Know any of these Fans?



1951 Champions

The 1951 season found the Juniors in an unfamiliar position as the defending champions.  The team again brought in some key players to strengthen the team and replace those players that had moved. (20)    The season went smoothly for the Juniors with little resistance on their way to a second provincial crown.  They defeated Prince Albert and Saskatoon in the north and disposed of Raymore in the provincial final. (21 22 23)  The Juniors had captured the baseball interest of  Melfort.  The community had a champion to rally around and these young men were putting Melfort on the baseball map.  The team had the right combination of strong promotion, successful play and direction of leadership from Ernie Blackwell.(24)  
                                  21,22,23, Melfort  Journal Aug 27/Sep 7/21,1951   24. McPhee

Ronnie gets the bats just right.  Next one up takes off the bottom
All that work



1952 Champions

The 1952 campaign began with the same commitment to winning but a major contributor to the past success was gone.  Ernie Blackwell had moved to Moose Jaw and had left his dual role as manage and coach of the team.  Two men assumed these roles.  George Edworthy, the operator of the Winston Hotel in Melfort, took over the managerial duties of the team.  (25)  The coaching reigns were handed to John Moroniuk, a Prince Albert native who was one of the best pitchers this province had produced. (26)  With the team under new guidance the season ran its course of league play and tournament ball and at the end of August the juniors were prepared to defend their provincial championship with an impressive 47 wins and 9 loss record. (27)    Once again the provincial play off trial passed through Prince Albert and Saskatoon in the north on route to the provincial final against Swift Current. (28)    The best of five finals, to be played over three days, was scheduled to be played entirely at Kinsmen park giving Melfort the favor of home field advantage.  Melfort took the first two games with convincing 10 - 2 and 14 - 2 scores but game three was called due to darkness with the teams deadlocked at 10 runs each.  Rain then became a factor and the series could not be completed in the allotted three days.  Swift Current was forced to return home in hopes that Melfort would travel to the southern town to conclude the championships.  Melfort agreed, on the condition that Swift Current would reciprocate the paying of travel expenses that Melfort had previously agreed to pay Swift Current in order to have the entire final played in Melfort.  The amount given to Swift Current was $500.00 and Melfort agreed that they would travel for that amount.  However, Swift Current offered Melfort a fraction of that amount in the sum of $180.00.  Melfort refused this offer and the matter went before the newly established Saskatchewan Junior Baseball Association (SJBA) executive for arbitration.  The SJBA ruled in favor of Melfort and ordered Swift Current to pay the $500.00 sum in travel expenses or forfeit the final series.  Swift Current eventually forfeited and the Melfort Juniors were awarded their third provincial title without throwing another pitch. (29)  
         25. Decouteau Int.  26. Wheat Prov.

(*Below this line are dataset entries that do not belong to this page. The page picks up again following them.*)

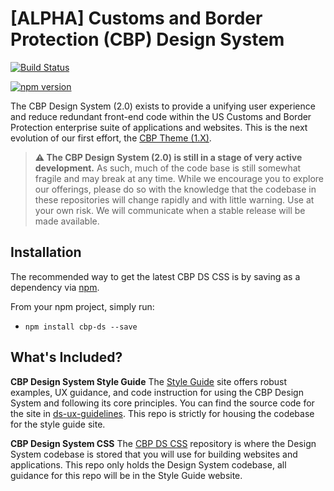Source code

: # [ALPHA] Customs and Border Protection (CBP) Design System

[![Build Status](https://travis-ci.org/US-CBP/cbp-theme.svg?branch=design-system)](https://travis-ci.org/US-CBP/cbp-theme)

[![npm version](https://badge.fury.io/js/cbp-ds.svg)](https://badge.fury.io/js/cbp-ds)

The CBP Design System (2.0) exists to provide a unifying user experience and reduce redundant front-end code within the US Customs and Border Protection enterprise suite of applications and websites. This is the next evolution of our first effort, the [CBP Theme (1.X)](https://us-cbp.github.io/cbp-style-guide).

> **⚠️ The CBP Design System (2.0) is still in a stage of very active development.** As such, much of the code base is still somewhat fragile and may break at any time. While we encourage you to explore our offerings, please do so with the knowledge that the codebase in these repositories will change rapidly and with little warning. Use at your own risk. We will communicate when a stable release will be made available.

## Installation

The recommended way to get the latest CBP DS CSS is by saving as a dependency via [npm](https://docs.npmjs.com/getting-started/what-is-npm).

From your npm project, simply run:

- `npm install cbp-ds --save`

## What's Included?

**CBP Design System Style Guide**
The [Style Guide](https://us-cbp.github.io/cbp-theme/design-system/) site offers robust examples, UX guidance, and code instruction for using the CBP Design System and following its core principles. You can find the source code for the site in [ds-ux-guidelines](https://github.com/US-CBP/cbp-theme/tree/master/ds-ux-guidelines). This repo is strictly for housing the codebase for the style guide site.

**CBP Design System CSS**
The [CBP DS CSS](https://github.com/US-CBP/cbp-theme/tree/master/ds-css) repository is where the Design System codebase is stored that you will use for building websites and applications. This repo only holds the Design System codebase, all guidance for this repo will be in the Style Guide website.
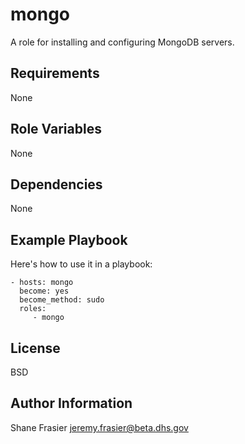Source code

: mongo
=========

A role for installing and configuring MongoDB servers.

Requirements
------------

None

Role Variables
--------------

None

Dependencies
------------

None

Example Playbook
----------------

Here's how to use it in a playbook:

    - hosts: mongo
      become: yes
      become_method: sudo
      roles:
         - mongo

License
-------

BSD

Author Information
------------------

Shane Frasier <jeremy.frasier@beta.dhs.gov>
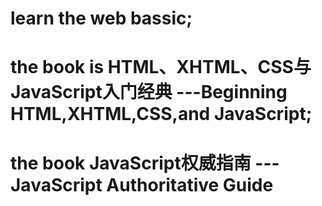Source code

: learn the web bassic;
=
the book is HTML、XHTML、CSS与JavaScript入门经典
---Beginning HTML,XHTML,CSS,and JavaScript;
=
the book JavaScript权威指南
---JavaScript Authoritative Guide
=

Diamonds pg 359   27.28.29 Melfort Journal Aug 22/29, 1952   



1953 Champions

Training camp for the 1953 edition of the Juniors opened in April of that year.  A pattern had developed over the years of bringing in highly talented import players to strengthen the team.  It started under Blackwell and the number of these imports increased steadily over time under the new management.  The 1953 training camp saw the highest number of import players to that point. (30)   Melfort had become know as the 'Home of Junior Baseball'  (31)  and young ball players from around the province wanted to be apart of this successful program. (32)    When the final roster was selected that would compete for the provincial title that season 10 of the 13 players were imports. (33)    Although the majority of these imports were from within a 60 mile radius of Melfort, there were concerns that there was an obvious lack of "Melfort Boys" on the team. (34 35 36)    
      30. Melfort Journal  May 1/53    31. locate   32. 33. Decouteau   34.Lyle   35. Decouteau  36. McPhee   

The 1953 Juniors were members of the North Central Baseball League, which consisted of mostly senior teams, and at mid-point found them in first place. (37)     The Juniors again were proving their dominance in the district by leading the standing in a senior league and by winning most of the money tournaments in which they entered. (38)  
                                              37. Melfort Journal July 13/53     38. Lyle Int.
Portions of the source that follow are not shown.